TASK PROMPT
In the listing below, find the line containing "王道平平既锡汝极遵道而行乃即" and the line containing "富州民邹福少时与人佣耕及事乆". Repeat exactly those two lines and every line between them, nothing more.

RECORD EXCERPTS
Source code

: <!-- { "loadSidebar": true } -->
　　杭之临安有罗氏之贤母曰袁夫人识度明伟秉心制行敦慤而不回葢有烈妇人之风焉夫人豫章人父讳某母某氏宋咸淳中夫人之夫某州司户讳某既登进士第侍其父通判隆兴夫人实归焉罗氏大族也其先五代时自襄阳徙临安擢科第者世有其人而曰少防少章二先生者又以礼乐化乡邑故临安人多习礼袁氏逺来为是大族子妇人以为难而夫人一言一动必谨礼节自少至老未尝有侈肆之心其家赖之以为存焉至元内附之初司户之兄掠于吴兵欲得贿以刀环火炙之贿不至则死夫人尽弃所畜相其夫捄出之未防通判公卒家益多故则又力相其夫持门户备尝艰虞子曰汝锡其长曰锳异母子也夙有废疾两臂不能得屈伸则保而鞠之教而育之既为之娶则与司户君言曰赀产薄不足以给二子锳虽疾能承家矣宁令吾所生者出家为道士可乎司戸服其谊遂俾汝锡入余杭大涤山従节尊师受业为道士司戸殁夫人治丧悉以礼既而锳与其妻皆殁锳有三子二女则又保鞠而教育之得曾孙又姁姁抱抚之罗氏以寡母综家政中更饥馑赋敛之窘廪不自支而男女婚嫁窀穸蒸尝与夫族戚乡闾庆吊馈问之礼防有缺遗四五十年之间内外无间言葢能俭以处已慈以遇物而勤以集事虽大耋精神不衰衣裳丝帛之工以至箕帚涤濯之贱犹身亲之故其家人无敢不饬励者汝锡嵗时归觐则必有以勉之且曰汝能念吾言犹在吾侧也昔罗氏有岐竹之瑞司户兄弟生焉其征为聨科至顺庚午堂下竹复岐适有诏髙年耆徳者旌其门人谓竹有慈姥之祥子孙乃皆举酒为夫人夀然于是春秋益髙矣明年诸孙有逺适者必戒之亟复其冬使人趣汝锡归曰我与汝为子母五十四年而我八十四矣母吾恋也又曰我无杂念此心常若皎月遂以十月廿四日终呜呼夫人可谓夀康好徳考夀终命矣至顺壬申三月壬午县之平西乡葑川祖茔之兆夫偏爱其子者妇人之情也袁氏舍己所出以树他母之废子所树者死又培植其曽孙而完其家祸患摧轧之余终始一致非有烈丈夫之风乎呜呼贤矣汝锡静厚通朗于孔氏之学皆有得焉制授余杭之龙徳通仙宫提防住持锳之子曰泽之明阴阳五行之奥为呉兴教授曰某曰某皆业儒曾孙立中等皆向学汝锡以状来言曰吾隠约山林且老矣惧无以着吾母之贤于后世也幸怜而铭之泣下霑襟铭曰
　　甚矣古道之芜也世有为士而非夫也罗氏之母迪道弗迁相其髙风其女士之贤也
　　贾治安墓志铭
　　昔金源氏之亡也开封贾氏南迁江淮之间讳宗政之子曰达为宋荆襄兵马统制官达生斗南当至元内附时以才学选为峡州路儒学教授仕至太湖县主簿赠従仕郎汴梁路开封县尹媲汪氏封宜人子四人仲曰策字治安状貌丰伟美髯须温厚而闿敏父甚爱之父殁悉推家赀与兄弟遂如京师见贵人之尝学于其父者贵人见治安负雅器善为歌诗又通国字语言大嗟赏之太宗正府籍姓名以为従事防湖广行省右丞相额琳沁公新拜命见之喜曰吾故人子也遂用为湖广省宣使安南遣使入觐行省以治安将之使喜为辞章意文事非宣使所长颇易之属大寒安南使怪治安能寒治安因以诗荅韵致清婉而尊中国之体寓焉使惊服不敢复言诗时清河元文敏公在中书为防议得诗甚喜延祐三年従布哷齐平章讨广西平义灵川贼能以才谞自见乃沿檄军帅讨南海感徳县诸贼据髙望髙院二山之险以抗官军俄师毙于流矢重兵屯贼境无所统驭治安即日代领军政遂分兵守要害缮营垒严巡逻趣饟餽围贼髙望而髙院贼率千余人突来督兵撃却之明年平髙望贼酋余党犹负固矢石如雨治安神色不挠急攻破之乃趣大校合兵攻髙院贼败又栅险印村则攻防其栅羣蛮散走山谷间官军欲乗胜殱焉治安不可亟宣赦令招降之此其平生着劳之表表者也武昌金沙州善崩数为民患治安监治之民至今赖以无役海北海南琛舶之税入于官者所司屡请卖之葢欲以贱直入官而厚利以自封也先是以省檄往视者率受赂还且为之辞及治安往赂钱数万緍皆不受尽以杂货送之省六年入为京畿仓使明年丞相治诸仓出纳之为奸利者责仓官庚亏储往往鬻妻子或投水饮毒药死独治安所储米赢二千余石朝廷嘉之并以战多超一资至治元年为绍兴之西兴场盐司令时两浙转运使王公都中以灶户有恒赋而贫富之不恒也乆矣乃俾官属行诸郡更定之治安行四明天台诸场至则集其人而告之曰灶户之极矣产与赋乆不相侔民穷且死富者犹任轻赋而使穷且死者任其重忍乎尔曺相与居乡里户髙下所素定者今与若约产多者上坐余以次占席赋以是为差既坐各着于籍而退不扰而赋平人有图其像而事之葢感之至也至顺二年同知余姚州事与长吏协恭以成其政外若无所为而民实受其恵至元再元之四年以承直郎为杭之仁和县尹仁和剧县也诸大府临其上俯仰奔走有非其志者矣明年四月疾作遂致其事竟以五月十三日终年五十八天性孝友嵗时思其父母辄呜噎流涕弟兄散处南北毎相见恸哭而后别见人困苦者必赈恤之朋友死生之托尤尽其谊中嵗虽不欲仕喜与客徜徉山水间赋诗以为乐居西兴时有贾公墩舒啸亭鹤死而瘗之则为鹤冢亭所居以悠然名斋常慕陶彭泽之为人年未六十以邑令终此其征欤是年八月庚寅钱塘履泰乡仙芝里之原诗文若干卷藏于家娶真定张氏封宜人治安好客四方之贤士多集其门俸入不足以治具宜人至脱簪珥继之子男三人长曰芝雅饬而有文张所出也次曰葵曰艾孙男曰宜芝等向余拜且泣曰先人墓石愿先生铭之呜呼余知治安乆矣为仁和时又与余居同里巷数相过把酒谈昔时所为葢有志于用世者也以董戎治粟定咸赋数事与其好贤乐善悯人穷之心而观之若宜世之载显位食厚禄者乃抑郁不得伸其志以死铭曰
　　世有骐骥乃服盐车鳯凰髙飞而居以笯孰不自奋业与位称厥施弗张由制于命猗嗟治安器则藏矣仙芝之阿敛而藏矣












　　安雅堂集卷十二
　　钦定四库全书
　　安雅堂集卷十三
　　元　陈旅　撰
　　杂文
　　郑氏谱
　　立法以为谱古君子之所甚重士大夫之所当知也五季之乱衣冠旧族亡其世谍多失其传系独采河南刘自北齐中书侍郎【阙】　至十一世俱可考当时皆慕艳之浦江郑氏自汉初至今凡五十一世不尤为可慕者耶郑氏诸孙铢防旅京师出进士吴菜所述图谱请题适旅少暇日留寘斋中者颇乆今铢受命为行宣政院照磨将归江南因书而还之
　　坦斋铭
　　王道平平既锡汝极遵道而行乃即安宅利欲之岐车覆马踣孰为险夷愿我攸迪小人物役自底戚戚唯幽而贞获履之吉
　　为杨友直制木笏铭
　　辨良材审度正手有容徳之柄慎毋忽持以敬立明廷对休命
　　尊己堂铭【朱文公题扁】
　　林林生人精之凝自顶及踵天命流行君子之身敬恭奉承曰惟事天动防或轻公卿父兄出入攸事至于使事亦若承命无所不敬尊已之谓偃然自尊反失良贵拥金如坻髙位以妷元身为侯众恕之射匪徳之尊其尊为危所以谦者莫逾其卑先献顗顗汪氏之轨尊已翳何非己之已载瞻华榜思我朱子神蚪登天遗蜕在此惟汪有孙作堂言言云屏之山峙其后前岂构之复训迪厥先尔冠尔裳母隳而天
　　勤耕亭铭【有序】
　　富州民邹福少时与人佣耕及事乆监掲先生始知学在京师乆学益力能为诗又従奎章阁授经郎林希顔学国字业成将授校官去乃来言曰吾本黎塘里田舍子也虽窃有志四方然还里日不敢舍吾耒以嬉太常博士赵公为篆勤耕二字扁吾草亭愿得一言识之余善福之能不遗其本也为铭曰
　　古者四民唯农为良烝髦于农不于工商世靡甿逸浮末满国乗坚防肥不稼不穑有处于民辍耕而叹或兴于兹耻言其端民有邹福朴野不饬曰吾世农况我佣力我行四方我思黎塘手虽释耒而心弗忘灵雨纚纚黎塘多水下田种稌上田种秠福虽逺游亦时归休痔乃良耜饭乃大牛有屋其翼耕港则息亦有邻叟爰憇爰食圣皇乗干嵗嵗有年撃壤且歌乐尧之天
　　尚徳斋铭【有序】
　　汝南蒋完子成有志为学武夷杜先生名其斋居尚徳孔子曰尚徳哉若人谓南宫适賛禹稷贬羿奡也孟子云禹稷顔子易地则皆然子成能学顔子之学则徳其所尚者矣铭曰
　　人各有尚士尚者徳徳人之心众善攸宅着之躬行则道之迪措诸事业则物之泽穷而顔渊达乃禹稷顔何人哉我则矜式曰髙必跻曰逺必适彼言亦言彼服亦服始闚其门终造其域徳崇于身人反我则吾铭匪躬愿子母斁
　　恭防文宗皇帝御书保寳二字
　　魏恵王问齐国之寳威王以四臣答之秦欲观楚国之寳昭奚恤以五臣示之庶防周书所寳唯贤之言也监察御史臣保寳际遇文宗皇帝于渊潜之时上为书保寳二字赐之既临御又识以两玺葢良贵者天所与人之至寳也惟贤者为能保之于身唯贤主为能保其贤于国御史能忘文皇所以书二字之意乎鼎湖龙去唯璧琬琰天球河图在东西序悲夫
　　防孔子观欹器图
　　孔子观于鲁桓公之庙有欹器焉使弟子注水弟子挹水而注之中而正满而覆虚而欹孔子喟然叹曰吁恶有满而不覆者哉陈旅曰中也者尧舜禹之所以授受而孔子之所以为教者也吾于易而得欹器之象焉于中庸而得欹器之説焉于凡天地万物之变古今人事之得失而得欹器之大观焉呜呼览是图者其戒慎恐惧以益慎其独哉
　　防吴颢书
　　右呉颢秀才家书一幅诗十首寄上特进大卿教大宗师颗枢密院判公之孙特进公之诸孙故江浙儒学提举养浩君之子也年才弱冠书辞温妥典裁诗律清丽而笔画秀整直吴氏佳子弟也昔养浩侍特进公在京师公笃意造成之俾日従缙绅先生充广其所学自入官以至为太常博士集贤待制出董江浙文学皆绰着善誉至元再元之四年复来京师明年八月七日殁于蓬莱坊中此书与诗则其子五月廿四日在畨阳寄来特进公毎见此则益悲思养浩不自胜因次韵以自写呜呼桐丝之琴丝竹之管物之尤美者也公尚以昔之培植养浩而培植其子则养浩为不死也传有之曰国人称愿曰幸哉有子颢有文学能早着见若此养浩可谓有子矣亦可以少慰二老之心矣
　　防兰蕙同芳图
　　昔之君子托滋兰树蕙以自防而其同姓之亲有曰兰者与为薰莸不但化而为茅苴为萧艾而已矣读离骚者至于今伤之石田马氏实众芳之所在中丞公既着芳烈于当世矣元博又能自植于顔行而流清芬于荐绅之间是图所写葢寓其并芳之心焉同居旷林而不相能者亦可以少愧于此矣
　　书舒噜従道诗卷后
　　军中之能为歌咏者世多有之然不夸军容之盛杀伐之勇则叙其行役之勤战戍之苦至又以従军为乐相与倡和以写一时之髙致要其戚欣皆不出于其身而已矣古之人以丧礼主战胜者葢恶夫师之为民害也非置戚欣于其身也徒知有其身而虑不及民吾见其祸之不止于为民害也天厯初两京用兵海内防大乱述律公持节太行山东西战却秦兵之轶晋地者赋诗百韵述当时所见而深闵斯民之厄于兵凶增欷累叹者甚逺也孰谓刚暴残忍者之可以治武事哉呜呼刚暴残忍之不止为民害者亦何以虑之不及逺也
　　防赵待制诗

FINAL ANSWER
　　王道平平既锡汝极遵道而行乃即安宅利欲之岐车覆马踣孰为险夷愿我攸迪小人物役自底戚戚唯幽而贞获履之吉
　　为杨友直制木笏铭
　　辨良材审度正手有容徳之柄慎毋忽持以敬立明廷对休命
　　尊己堂铭【朱文公题扁】
　　林林生人精之凝自顶及踵天命流行君子之身敬恭奉承曰惟事天动防或轻公卿父兄出入攸事至于使事亦若承命无所不敬尊已之谓偃然自尊反失良贵拥金如坻髙位以妷元身为侯众恕之射匪徳之尊其尊为危所以谦者莫逾其卑先献顗顗汪氏之轨尊已翳何非己之已载瞻华榜思我朱子神蚪登天遗蜕在此惟汪有孙作堂言言云屏之山峙其后前岂构之复训迪厥先尔冠尔裳母隳而天
　　勤耕亭铭【有序】
　　富州民邹福少时与人佣耕及事乆监掲先生始知学在京师乆学益力能为诗又従奎章阁授经郎林希顔学国字业成将授校官去乃来言曰吾本黎塘里田舍子也虽窃有志四方然还里日不敢舍吾耒以嬉太常博士赵公为篆勤耕二字扁吾草亭愿得一言识之余善福之能不遗其本也为铭曰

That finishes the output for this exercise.